**Problem description**
Each record below should be reproduced as it is written, with pictures left out entirely.

———

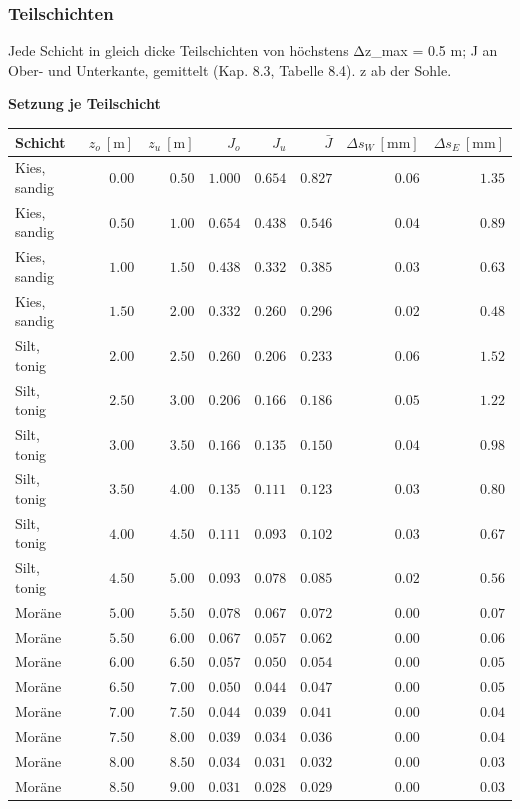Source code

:\documentclass[11pt,a4paper]{article}
\begin{document}
\subsubsection{Teilschichten}
Jede Schicht in gleich dicke Teilschichten von höchstens Δz\_max = 0.5 m; J an Ober- und Unterkante, gemittelt (Kap. 8.3, Tabelle 8.4). z ab der Sohle.

\noindent\textbf{Setzung je Teilschicht}
\begin{longtable}{lrrrrrrr}
\hline
Schicht & $z_o\ [\mathrm{m}]$ & $z_u\ [\mathrm{m}]$ & $J_o$ & $J_u$ & $\bar{J}$ & $\Delta s_W\ [\mathrm{mm}]$ & $\Delta s_E\ [\mathrm{mm}]$ \\
\hline
\endhead
Kies, sandig & $0.00$ & $0.50$ & $1.000$ & $0.654$ & $0.827$ & $0.06$ & $1.35$ \\
Kies, sandig & $0.50$ & $1.00$ & $0.654$ & $0.438$ & $0.546$ & $0.04$ & $0.89$ \\
Kies, sandig & $1.00$ & $1.50$ & $0.438$ & $0.332$ & $0.385$ & $0.03$ & $0.63$ \\
Kies, sandig & $1.50$ & $2.00$ & $0.332$ & $0.260$ & $0.296$ & $0.02$ & $0.48$ \\
Silt, tonig & $2.00$ & $2.50$ & $0.260$ & $0.206$ & $0.233$ & $0.06$ & $1.52$ \\
Silt, tonig & $2.50$ & $3.00$ & $0.206$ & $0.166$ & $0.186$ & $0.05$ & $1.22$ \\
Silt, tonig & $3.00$ & $3.50$ & $0.166$ & $0.135$ & $0.150$ & $0.04$ & $0.98$ \\
Silt, tonig & $3.50$ & $4.00$ & $0.135$ & $0.111$ & $0.123$ & $0.03$ & $0.80$ \\
Silt, tonig & $4.00$ & $4.50$ & $0.111$ & $0.093$ & $0.102$ & $0.03$ & $0.67$ \\
Silt, tonig & $4.50$ & $5.00$ & $0.093$ & $0.078$ & $0.085$ & $0.02$ & $0.56$ \\
Moräne & $5.00$ & $5.50$ & $0.078$ & $0.067$ & $0.072$ & $0.00$ & $0.07$ \\
Moräne & $5.50$ & $6.00$ & $0.067$ & $0.057$ & $0.062$ & $0.00$ & $0.06$ \\
Moräne & $6.00$ & $6.50$ & $0.057$ & $0.050$ & $0.054$ & $0.00$ & $0.05$ \\
Moräne & $6.50$ & $7.00$ & $0.050$ & $0.044$ & $0.047$ & $0.00$ & $0.05$ \\
Moräne & $7.00$ & $7.50$ & $0.044$ & $0.039$ & $0.041$ & $0.00$ & $0.04$ \\
Moräne & $7.50$ & $8.00$ & $0.039$ & $0.034$ & $0.036$ & $0.00$ & $0.04$ \\
Moräne & $8.00$ & $8.50$ & $0.034$ & $0.031$ & $0.032$ & $0.00$ & $0.03$ \\
Moräne & $8.50$ & $9.00$ & $0.031$ & $0.028$ & $0.029$ & $0.00$ & $0.03$ \\
\hline
\end{longtable}
\end{document}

———

**Written solution**
Source code

:\documentclass[11pt,a4paper]{article}
\begin{document}
\subsubsection{Teilschichten}
Jede Schicht in gleich dicke Teilschichten von höchstens Δz\_max = 0.5 m; J an Ober- und Unterkante, gemittelt (Kap. 8.3, Tabelle 8.4). z ab der Sohle.

\noindent\textbf{Setzung je Teilschicht}
\begin{longtable}{lrrrrrrr}
\hline
Schicht & $z_o\ [\mathrm{m}]$ & $z_u\ [\mathrm{m}]$ & $J_o$ & $J_u$ & $\bar{J}$ & $\Delta s_W\ [\mathrm{mm}]$ & $\Delta s_E\ [\mathrm{mm}]$ \\
\hline
\endhead
Kies, sandig & $0.00$ & $0.50$ & $1.000$ & $0.654$ & $0.827$ & $0.06$ & $1.35$ \\
Kies, sandig & $0.50$ & $1.00$ & $0.654$ & $0.438$ & $0.546$ & $0.04$ & $0.89$ \\
Kies, sandig & $1.00$ & $1.50$ & $0.438$ & $0.332$ & $0.385$ & $0.03$ & $0.63$ \\
Kies, sandig & $1.50$ & $2.00$ & $0.332$ & $0.260$ & $0.296$ & $0.02$ & $0.48$ \\
Silt, tonig & $2.00$ & $2.50$ & $0.260$ & $0.206$ & $0.233$ & $0.06$ & $1.52$ \\
Silt, tonig & $2.50$ & $3.00$ & $0.206$ & $0.166$ & $0.186$ & $0.05$ & $1.22$ \\
Silt, tonig & $3.00$ & $3.50$ & $0.166$ & $0.135$ & $0.150$ & $0.04$ & $0.98$ \\
Silt, tonig & $3.50$ & $4.00$ & $0.135$ & $0.111$ & $0.123$ & $0.03$ & $0.80$ \\
Silt, tonig & $4.00$ & $4.50$ & $0.111$ & $0.093$ & $0.102$ & $0.03$ & $0.67$ \\
Silt, tonig & $4.50$ & $5.00$ & $0.093$ & $0.078$ & $0.085$ & $0.02$ & $0.56$ \\
Moräne & $5.00$ & $5.50$ & $0.078$ & $0.067$ & $0.072$ & $0.00$ & $0.07$ \\
Moräne & $5.50$ & $6.00$ & $0.067$ & $0.057$ & $0.062$ & $0.00$ & $0.06$ \\
Moräne & $6.00$ & $6.50$ & $0.057$ & $0.050$ & $0.054$ & $0.00$ & $0.05$ \\
Moräne & $6.50$ & $7.00$ & $0.050$ & $0.044$ & $0.047$ & $0.00$ & $0.05$ \\
Moräne & $7.00$ & $7.50$ & $0.044$ & $0.039$ & $0.041$ & $0.00$ & $0.04$ \\
Moräne & $7.50$ & $8.00$ & $0.039$ & $0.034$ & $0.036$ & $0.00$ & $0.04$ \\
Moräne & $8.00$ & $8.50$ & $0.034$ & $0.031$ & $0.032$ & $0.00$ & $0.03$ \\
Moräne & $8.50$ & $9.00$ & $0.031$ & $0.028$ & $0.029$ & $0.00$ & $0.03$ \\
\hline
\end{longtable}
\end{document}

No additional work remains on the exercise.